I am training an NER model to detect two custom entity types JURISDICTION
and SERVICE_CONSUMER
. I have training data in a dataset called entity.dataset
with annotations for both these types. I run the following Prodigy command
prodigy ner.batch-train entity.dataset en_core_web_lg --n-iter 5 --output-model model --label JURISDICTION
and get this crash stack before I see output for the first iteration
['U-WORK_OF_ART', 'U-WORK_OF_ART', 'U-QUANTITY', 'U-WORK_OF_ART', 'U-WORK_OF_ART', 'U-WORK_OF_ART', 'U-WORK_OF_ART', 'U-WORK_OF_ART', 'U-WORK_OF_ART', 'U-WORK_OF_ART', 'U-WORK_OF_ART', 'U-WORK_OF_ART', 'U-WORK_OF_ART', 'U-WORK_OF_ART', 'U-WORK_OF_ART', 'U-WORK_OF_ART', 'U-WORK_OF_ART', 'U-WORK_OF_ART', 'B-ORG', 'L-ORG', 'U-WORK_OF_ART', 'U-WORK_OF_ART', 'U-WORK_OF_ART', 'U-WORK_OF_ART', 'U-WORK_OF_ART', 'U-WORK_OF_ART', 'U-WORK_OF_ART', 'U-WORK_OF_ART', 'U-WORK_OF_ART', 'U-WORK_OF_ART', 'U-WORK_OF_ART', 'U-WORK_OF_ART', 'U-WORK_OF_ART', 'U-WORK_OF_ART', 'U-WORK_OF_ART', 'U-WORK_OF_ART', 'U-PRODUCT', 'U-WORK_OF_ART', 'U-WORK_OF_ART', 'U-WORK_OF_ART', 'U-WORK_OF_ART', 'U-WORK_OF_ART', 'U-WORK_OF_ART', 'U-WORK_OF_ART', 'U-EVENT', 'U-WORK_OF_ART', 'U-WORK_OF_ART', 'U-WORK_OF_ART', 'U-WORK_OF_ART', 'U-WORK_OF_ART']Traceback (most recent call last):
File "/usr/lib64/python3.5/runpy.py", line 193, in _run_module_as_main
"__main__", mod_spec)
File "/usr/lib64/python3.5/runpy.py", line 85, in _run_code
exec(code, run_globals)
File "/pyenv/environments/ecms/lib/python3.5/site-packages/prodigy/__main__.py", line 242, in <module>
controller = recipe(*args, use_plac=True)
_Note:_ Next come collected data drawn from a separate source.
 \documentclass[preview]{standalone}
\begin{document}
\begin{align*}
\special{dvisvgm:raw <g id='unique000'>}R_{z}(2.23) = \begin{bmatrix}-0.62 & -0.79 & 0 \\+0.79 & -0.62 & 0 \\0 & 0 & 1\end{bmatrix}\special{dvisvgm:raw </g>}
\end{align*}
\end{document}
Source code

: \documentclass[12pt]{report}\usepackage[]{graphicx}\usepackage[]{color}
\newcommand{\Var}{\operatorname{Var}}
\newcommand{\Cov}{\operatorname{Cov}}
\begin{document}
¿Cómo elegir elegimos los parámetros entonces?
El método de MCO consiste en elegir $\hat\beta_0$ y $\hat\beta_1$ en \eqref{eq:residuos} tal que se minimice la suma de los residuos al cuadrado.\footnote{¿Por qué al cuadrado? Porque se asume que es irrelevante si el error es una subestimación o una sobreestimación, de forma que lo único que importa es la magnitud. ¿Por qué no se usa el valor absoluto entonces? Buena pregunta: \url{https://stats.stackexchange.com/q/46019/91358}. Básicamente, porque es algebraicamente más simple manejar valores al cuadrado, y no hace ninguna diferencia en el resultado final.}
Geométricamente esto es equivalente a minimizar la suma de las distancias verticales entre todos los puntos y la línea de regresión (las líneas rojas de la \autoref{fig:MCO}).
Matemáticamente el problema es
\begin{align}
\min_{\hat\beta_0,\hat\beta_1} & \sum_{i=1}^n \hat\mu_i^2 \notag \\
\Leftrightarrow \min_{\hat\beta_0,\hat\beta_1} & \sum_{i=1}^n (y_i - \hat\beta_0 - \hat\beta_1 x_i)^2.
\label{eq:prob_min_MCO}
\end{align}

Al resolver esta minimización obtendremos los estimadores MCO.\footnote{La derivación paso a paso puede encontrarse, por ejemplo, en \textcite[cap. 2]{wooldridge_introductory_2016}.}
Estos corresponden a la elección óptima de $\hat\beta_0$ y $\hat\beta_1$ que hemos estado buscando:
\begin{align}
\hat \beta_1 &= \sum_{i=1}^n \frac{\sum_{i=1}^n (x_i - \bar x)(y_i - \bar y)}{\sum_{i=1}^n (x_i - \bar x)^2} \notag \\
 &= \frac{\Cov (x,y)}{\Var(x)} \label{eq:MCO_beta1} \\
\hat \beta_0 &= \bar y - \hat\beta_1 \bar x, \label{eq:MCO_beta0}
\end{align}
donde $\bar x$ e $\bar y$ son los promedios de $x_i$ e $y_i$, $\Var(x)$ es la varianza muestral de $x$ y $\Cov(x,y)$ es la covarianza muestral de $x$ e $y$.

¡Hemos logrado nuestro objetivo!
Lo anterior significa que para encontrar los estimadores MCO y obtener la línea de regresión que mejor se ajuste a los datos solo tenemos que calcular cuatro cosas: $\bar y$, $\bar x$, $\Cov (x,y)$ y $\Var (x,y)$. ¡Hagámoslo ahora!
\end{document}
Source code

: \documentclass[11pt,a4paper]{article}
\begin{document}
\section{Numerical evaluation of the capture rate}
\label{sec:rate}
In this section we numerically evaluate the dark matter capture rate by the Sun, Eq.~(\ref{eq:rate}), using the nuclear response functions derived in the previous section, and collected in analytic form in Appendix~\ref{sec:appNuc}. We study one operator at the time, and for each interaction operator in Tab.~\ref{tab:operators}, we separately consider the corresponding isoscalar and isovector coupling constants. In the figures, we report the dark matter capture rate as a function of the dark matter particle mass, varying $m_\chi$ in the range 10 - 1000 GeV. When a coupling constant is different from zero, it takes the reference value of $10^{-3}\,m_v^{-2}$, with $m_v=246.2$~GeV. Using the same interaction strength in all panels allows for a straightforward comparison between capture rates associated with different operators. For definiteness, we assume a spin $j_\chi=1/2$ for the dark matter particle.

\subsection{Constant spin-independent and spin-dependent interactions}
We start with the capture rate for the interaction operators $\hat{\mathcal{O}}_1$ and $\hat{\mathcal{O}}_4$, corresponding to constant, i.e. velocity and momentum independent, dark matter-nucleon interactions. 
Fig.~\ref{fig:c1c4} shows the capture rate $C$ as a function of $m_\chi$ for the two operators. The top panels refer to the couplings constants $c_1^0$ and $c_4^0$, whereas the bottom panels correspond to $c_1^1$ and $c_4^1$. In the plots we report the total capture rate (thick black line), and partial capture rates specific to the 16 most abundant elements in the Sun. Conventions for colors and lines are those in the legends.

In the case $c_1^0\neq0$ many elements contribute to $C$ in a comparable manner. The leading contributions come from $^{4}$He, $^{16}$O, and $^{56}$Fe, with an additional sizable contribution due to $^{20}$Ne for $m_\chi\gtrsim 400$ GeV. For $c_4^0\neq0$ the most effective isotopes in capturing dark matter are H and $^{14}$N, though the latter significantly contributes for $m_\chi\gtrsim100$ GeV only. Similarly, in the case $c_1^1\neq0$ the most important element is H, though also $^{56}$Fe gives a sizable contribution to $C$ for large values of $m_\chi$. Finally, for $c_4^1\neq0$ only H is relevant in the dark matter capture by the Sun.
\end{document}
File "cython_src/prodigy/core.pyx", line 150, in prodigy.core.recipe.recipe_decorator.recipe_proxy
File "/pyenv/environments/ecms/lib/python3.5/site-packages/plac_core.py", line 328, in call
cmd, result = parser.consume(arglist)
File "/pyenv/environments/ecms/lib/python3.5/site-packages/plac_core.py", line 207, in consume
return cmd, self.func(*(args + varargs + extraopts), **kwargs)
File "/pyenv/environments/ecms/lib/python3.5/site-packages/prodigy/recipes/ner.py", line 401, in batch_train
drop=dropout, beam_width=beam_width)
File "cython_src/prodigy/models/ner.pyx", line 304, in prodigy.models.ner.EntityRecognizer.batch_train
File "cython_src/prodigy/models/ner.pyx", line 365, in prodigy.models.ner.EntityRecognizer._update
File "cython_src/prodigy/models/ner.pyx", line 359, in prodigy.models.ner.EntityRecognizer._update
File "cython_src/prodigy/models/ner.pyx", line 360, in prodigy.models.ner.EntityRecognizer._update
File "/pyenv/environments/ecms/lib/python3.5/site-packages/spacy/language.py", line 407, in update
proc.update(docs, golds, drop=drop, sgd=get_grads, losses=losses)
File "nn_parser.pyx", line 558, in spacy.syntax.nn_parser.Parser.update
File "nn_parser.pyx", line 676, in spacy.syntax.nn_parser.Parser._init_gold_batch
File "ner.pyx", line 119, in spacy.syntax.ner.BiluoPushDown.preprocess_gold
File "ner.pyx", line 178, in spacy.syntax.ner.BiluoPushDown.lookup_transition
KeyError: 'B-SERVICE_CONSUMER'
I’m not worried about the WORK_OF_ART business. I assume that’s just a side effect of catastrophic forgetting.
Is the problem here that I have both JURISDICTION
and SERVICE_CONSUMER
in my training data but only JURISDICTION
as an argument for --label
? If I had only JURISDICTION
annotations in my dataset would this work?
(I know the usual answer to this kind of question is “try it and see” but unfortunately I’m debugging these problems for a client that can’t give me access to their system, so every attempt at a slightly different set of command line options requires that I email them to somebody. There’s usually a 24 hour turnaround time for this, so I want to understand a problem very thoroughly before I suggest a solution.)